- _What you should do_
This exercise calls for the data below to be retyped exactly, minus any images.

========

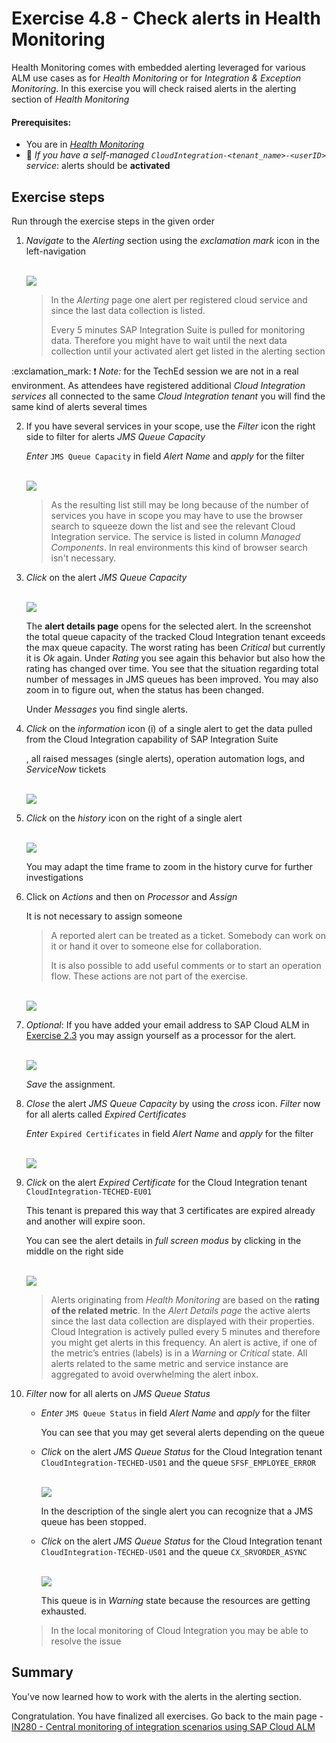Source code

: # Exercise 4.8 - Check alerts in Health Monitoring

Health Monitoring comes with embedded alerting leveraged for various ALM use cases as for *Health Monitoring* or for *Integration & Exception Monitoring*. In this exercise you will check raised alerts in the alerting section of *Health Monitoring*

#### Prerequisites:
- You are in [*Health Monitoring*](https://teched22-cloudalm-003.eu10.alm.cloud.sap/shell/run?sap-ui-app-id=sap.crun.hmapp.ui)
- :construction_worker: *If you have a self-managed `CloudIntegration-<tenant_name>-<userID>` service*: alerts should be **activated**

## Exercise steps

Run through the exercise steps in the given order

1. *Navigate* to the *Alerting* section using the *exclamation mark* icon in the left-navigation

    <br>![](/exercises/ex4/images/HMAlerting.png)
    
    >
    > In the *Alerting* page one alert per registered cloud service and since the last data collection is listed. 
    >
    > Every 5 minutes SAP Integration Suite is pulled for monitoring data. Therefore you might have to wait until the next data collection until your activated alert get listed in the alerting section
    >
:exclamation_mark:  :heavy_exclamation_mark:
*Note:* for the TechEd session we are not in a real environment. As attendees have registered additional *Cloud Integration services* all connected to the same *Cloud Integration tenant* you will find the same kind of alerts several times
    

2. If you have several services in your scope, use the *Filter* icon the right side to filter for alerts *JMS Queue Capacity* 

    *Enter* `JMS Queue Capacity` in field *Alert Name* and *apply* for the filter
    
    <br>![](/exercises/ex4/images/HMAlertingFilterCapacity.png)
    
    >
    > As the resulting list still may be long because of the number of services you have in scope you may have to use the browser search to squeeze down the list and see the relevant Cloud Integration service. The service is listed in column *Managed Components*. 
    > In real environments this kind of browser search isn't necessary.
    >

3. *Click* on the alert *JMS Queue Capacity* 

    <br>![](/exercises/ex4/images/HMAlertingCapacity.png)

    The **alert details page** opens for the selected alert. In the screenshot the total queue capacity of the tracked Cloud Integration tenant exceeds the max queue capacity. The worst rating has been *Critical* but currently it is *Ok* again.
    Under *Rating* you see  again this behavior but also how the rating  has changed over time. You see that the situation regarding total number of messages in JMS queues has been improved. You may also zoom in to figure out, when the status has been changed.
    
    Under *Messages* you find single alerts. 
    
4. *Click* on the *information* icon (i) of a single alert to get the data pulled from the Cloud Integration capability of SAP Integration Suite
    
    , all raised messages (single alerts), operation automation logs, and *ServiceNow* tickets

    <br>![](/exercises/ex4/images/HMAlertingCapacityInfo.png)

5. *Click* on the *history* icon on the right of a single alert

    <br>![](/exercises/ex4/images/HMAlertingCapacityHistory.png)
    
    You may adapt the time frame to zoom in the history curve for further investigations
    
6. Click on *Actions* and then on *Processor* and *Assign*

    It is not necessary to assign someone

    >
    > A reported alert can be treated as a ticket. Somebody can work on it or hand it over to someone else for collaboration.
    > 
    > It is also possible to add useful comments or to start an operation flow. These actions are not part of the exercise.
    > 
    
    <br>![](/exercises/ex4/images/HMAlertingAssignProcessor.png)
    
7. *Optional*: If you have added your email address to SAP Cloud ALM in [Exercise 2.3](/exercises/ex2/ex23/) you may assign yourself as a processor for the alert. 

    <br>![](/exercises/ex4/images/HMAlertingCapacityAssignProcessor.png)

    *Save* the assignment.
        
8. *Close* the alert *JMS Queue Capacity* by using the *cross* icon. *Filter* now for all alerts called *Expired Certificates* 

    *Enter* `Expired Certificates` in field *Alert Name* and *apply* for the filter
    
    <br>![](/exercises/ex4/images/HMAlertingCertifcates.png)
    
    
9. *Click* on the alert *Expired Certificate* for the Cloud Integration tenant `CloudIntegration-TECHED-EU01`

    This tenant is prepared this way that 3 certificates are expired already and another will expire soon.
    
    You can see the alert details in *full screen modus* by clicking in the middle on the right side

    <br>![](/exercises/ex4/images/HMAlertingRatingOverTime.png)

    > 
    > Alerts originating from *Health Monitoring* are based on the **rating of the related metric**. In the *Alert Details page* the active alerts since the last data collection are displayed with their properties. Cloud Integration is actively pulled every 5 minutes and therefore you might get alerts in this frequency. An alert is active, if one of the metric’s entries (labels) is in a *Warning* or *Critical* state. All alerts related to the same metric and service instance are aggregated to avoid overwhelming the alert inbox.
    >    

10. *Filter* now for all alerts on *JMS Queue Status* 

    - *Enter* `JMS Queue Status` in field *Alert Name* and *apply* for the filter 

        You can see that you may get several alerts depending on the queue
        
        
    - *Click* on the alert *JMS Queue Status*  for the Cloud Integration tenant `CloudIntegration-TECHED-US01` and the queue `SFSF_EMPLOYEE_ERROR`

        <br>![](/exercises/ex4/images/HMAlertingRatingOverTime.png)

        In the description of the single alert you can recognize that a JMS queue has been stopped.
    
    - *Click* on the alert *JMS Queue Status*  for the Cloud Integration tenant `CloudIntegration-TECHED-US01` and the queue `CX_SRVORDER_ASYNC`

        <br>![](/exercises/ex4/images/HMAlertingRatingOverTime.png)

        This queue is in *Warning* state because the resources are getting exhausted.
        
    >
    > In the local monitoring of Cloud Integration you may be able to resolve the issue
    > 
    
## Summary

You've now learned how to work with the alerts in the alerting section. 

Congratulation. You have finalized all exercises. Go back to the main page - [IN280 - Central monitoring of integration scenarios using SAP Cloud ALM](../../../)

========

- _Answer to this problem_
Source code

: # Exercise 4.8 - Check alerts in Health Monitoring

Health Monitoring comes with embedded alerting leveraged for various ALM use cases as for *Health Monitoring* or for *Integration & Exception Monitoring*. In this exercise you will check raised alerts in the alerting section of *Health Monitoring*

#### Prerequisites:
- You are in [*Health Monitoring*](https://teched22-cloudalm-003.eu10.alm.cloud.sap/shell/run?sap-ui-app-id=sap.crun.hmapp.ui)
- :construction_worker: *If you have a self-managed `CloudIntegration-<tenant_name>-<userID>` service*: alerts should be **activated**

## Exercise steps

Run through the exercise steps in the given order

1. *Navigate* to the *Alerting* section using the *exclamation mark* icon in the left-navigation

    <br>![](/exercises/ex4/images/HMAlerting.png)
    
    >
    > In the *Alerting* page one alert per registered cloud service and since the last data collection is listed. 
    >
    > Every 5 minutes SAP Integration Suite is pulled for monitoring data. Therefore you might have to wait until the next data collection until your activated alert get listed in the alerting section
    >
:exclamation_mark:  :heavy_exclamation_mark:
*Note:* for the TechEd session we are not in a real environment. As attendees have registered additional *Cloud Integration services* all connected to the same *Cloud Integration tenant* you will find the same kind of alerts several times
    

2. If you have several services in your scope, use the *Filter* icon the right side to filter for alerts *JMS Queue Capacity* 

    *Enter* `JMS Queue Capacity` in field *Alert Name* and *apply* for the filter
    
    <br>![](/exercises/ex4/images/HMAlertingFilterCapacity.png)
    
    >
    > As the resulting list still may be long because of the number of services you have in scope you may have to use the browser search to squeeze down the list and see the relevant Cloud Integration service. The service is listed in column *Managed Components*. 
    > In real environments this kind of browser search isn't necessary.
    >

3. *Click* on the alert *JMS Queue Capacity* 

    <br>![](/exercises/ex4/images/HMAlertingCapacity.png)

    The **alert details page** opens for the selected alert. In the screenshot the total queue capacity of the tracked Cloud Integration tenant exceeds the max queue capacity. The worst rating has been *Critical* but currently it is *Ok* again.
    Under *Rating* you see  again this behavior but also how the rating  has changed over time. You see that the situation regarding total number of messages in JMS queues has been improved. You may also zoom in to figure out, when the status has been changed.
    
    Under *Messages* you find single alerts. 
    
4. *Click* on the *information* icon (i) of a single alert to get the data pulled from the Cloud Integration capability of SAP Integration Suite
    
    , all raised messages (single alerts), operation automation logs, and *ServiceNow* tickets

    <br>![](/exercises/ex4/images/HMAlertingCapacityInfo.png)

5. *Click* on the *history* icon on the right of a single alert

    <br>![](/exercises/ex4/images/HMAlertingCapacityHistory.png)
    
    You may adapt the time frame to zoom in the history curve for further investigations
    
6. Click on *Actions* and then on *Processor* and *Assign*

    It is not necessary to assign someone

    >
    > A reported alert can be treated as a ticket. Somebody can work on it or hand it over to someone else for collaboration.
    > 
    > It is also possible to add useful comments or to start an operation flow. These actions are not part of the exercise.
    > 
    
    <br>![](/exercises/ex4/images/HMAlertingAssignProcessor.png)
    
7. *Optional*: If you have added your email address to SAP Cloud ALM in [Exercise 2.3](/exercises/ex2/ex23/) you may assign yourself as a processor for the alert. 

    <br>![](/exercises/ex4/images/HMAlertingCapacityAssignProcessor.png)

    *Save* the assignment.
        
8. *Close* the alert *JMS Queue Capacity* by using the *cross* icon. *Filter* now for all alerts called *Expired Certificates* 

    *Enter* `Expired Certificates` in field *Alert Name* and *apply* for the filter
    
    <br>![](/exercises/ex4/images/HMAlertingCertifcates.png)
    
    
9. *Click* on the alert *Expired Certificate* for the Cloud Integration tenant `CloudIntegration-TECHED-EU01`

    This tenant is prepared this way that 3 certificates are expired already and another will expire soon.
    
    You can see the alert details in *full screen modus* by clicking in the middle on the right side

    <br>![](/exercises/ex4/images/HMAlertingRatingOverTime.png)

    > 
    > Alerts originating from *Health Monitoring* are based on the **rating of the related metric**. In the *Alert Details page* the active alerts since the last data collection are displayed with their properties. Cloud Integration is actively pulled every 5 minutes and therefore you might get alerts in this frequency. An alert is active, if one of the metric’s entries (labels) is in a *Warning* or *Critical* state. All alerts related to the same metric and service instance are aggregated to avoid overwhelming the alert inbox.
    >    

10. *Filter* now for all alerts on *JMS Queue Status* 

    - *Enter* `JMS Queue Status` in field *Alert Name* and *apply* for the filter 

        You can see that you may get several alerts depending on the queue
        
        
    - *Click* on the alert *JMS Queue Status*  for the Cloud Integration tenant `CloudIntegration-TECHED-US01` and the queue `SFSF_EMPLOYEE_ERROR`

        <br>![](/exercises/ex4/images/HMAlertingRatingOverTime.png)

        In the description of the single alert you can recognize that a JMS queue has been stopped.
    
    - *Click* on the alert *JMS Queue Status*  for the Cloud Integration tenant `CloudIntegration-TECHED-US01` and the queue `CX_SRVORDER_ASYNC`

        <br>![](/exercises/ex4/images/HMAlertingRatingOverTime.png)

        This queue is in *Warning* state because the resources are getting exhausted.
        
    >
    > In the local monitoring of Cloud Integration you may be able to resolve the issue
    > 
    
## Summary

You've now learned how to work with the alerts in the alerting section. 

Congratulation. You have finalized all exercises. Go back to the main page - [IN280 - Central monitoring of integration scenarios using SAP Cloud ALM](../../../)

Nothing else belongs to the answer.